Another suggestion I have is from working with SAS Transport (XPORT V5) files regularly. I am not familiar with the internals of sas7bdat files, but I am assuming it's similar.

XPORT files have fixed-width columns, which means you know the length/width of every record. Once you read the schema, you can determine this length. Then, once your file position is at the start of the first record, you can efficiently jump to a record at a given offset/index. This makes tasks like simple pagination extremely efficient. In XPORT V5, there are some special cases you need to handle when records are < 80 characters due to ASCII space ( ) padding at the end of the file, but these are easy enough to handle.

This would allow multiple threads to create their own independent readers (assuming all threads have read-only access to the file). Each thread would open the file, jump to the chunk they intend to process, and run in parallel. This is much easier and efficient than introducing threading concerns into the current implementation.

At one point, I implemented my own XPORT V5 reader using RandomAccessFile and later upgraded it to use SeekableByteChannel. I don't have permission to share it with you, but it was fairly straight-forward once you have a version using InputStream working. Note this would mean taking a File or Path object instead of an InputStream, since you need to jump around the file.

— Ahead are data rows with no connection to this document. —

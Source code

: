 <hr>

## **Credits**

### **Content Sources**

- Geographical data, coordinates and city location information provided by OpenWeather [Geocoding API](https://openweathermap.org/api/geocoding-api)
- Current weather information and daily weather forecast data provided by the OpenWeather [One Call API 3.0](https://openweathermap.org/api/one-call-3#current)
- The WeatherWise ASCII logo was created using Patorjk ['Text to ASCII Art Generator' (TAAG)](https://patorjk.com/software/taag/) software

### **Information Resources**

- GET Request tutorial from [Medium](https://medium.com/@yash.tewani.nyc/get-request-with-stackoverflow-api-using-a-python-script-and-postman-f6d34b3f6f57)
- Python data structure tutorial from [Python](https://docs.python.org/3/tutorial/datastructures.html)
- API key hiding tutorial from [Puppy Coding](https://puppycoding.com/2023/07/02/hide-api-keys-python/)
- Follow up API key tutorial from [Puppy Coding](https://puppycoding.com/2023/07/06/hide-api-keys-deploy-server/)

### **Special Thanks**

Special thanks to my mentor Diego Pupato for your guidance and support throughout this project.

The other thing to be concerned with is related to efficiency -- you don't have the equivalent of BufferInputStream, so jumping around and reading from the file all require OS interactions. To achieve good performance, you probably would want to support reading multiple records into an array (or list). You could even provide a separate implementation of the SASFileReader interface such that it wrapped the random-access file reader, and handled the buffering via said array/list internally.

public int readRecords(Object[][] records) { ... } // returns how many records could be read (can be between 0 and records.length)

Maybe if I get a spare moment, I could try to dig into your parser code and get more familiar with the SAS7BDAT format. I could probably make similar changes to support random access to that code that I made to support it for my XPORT V5 stuff.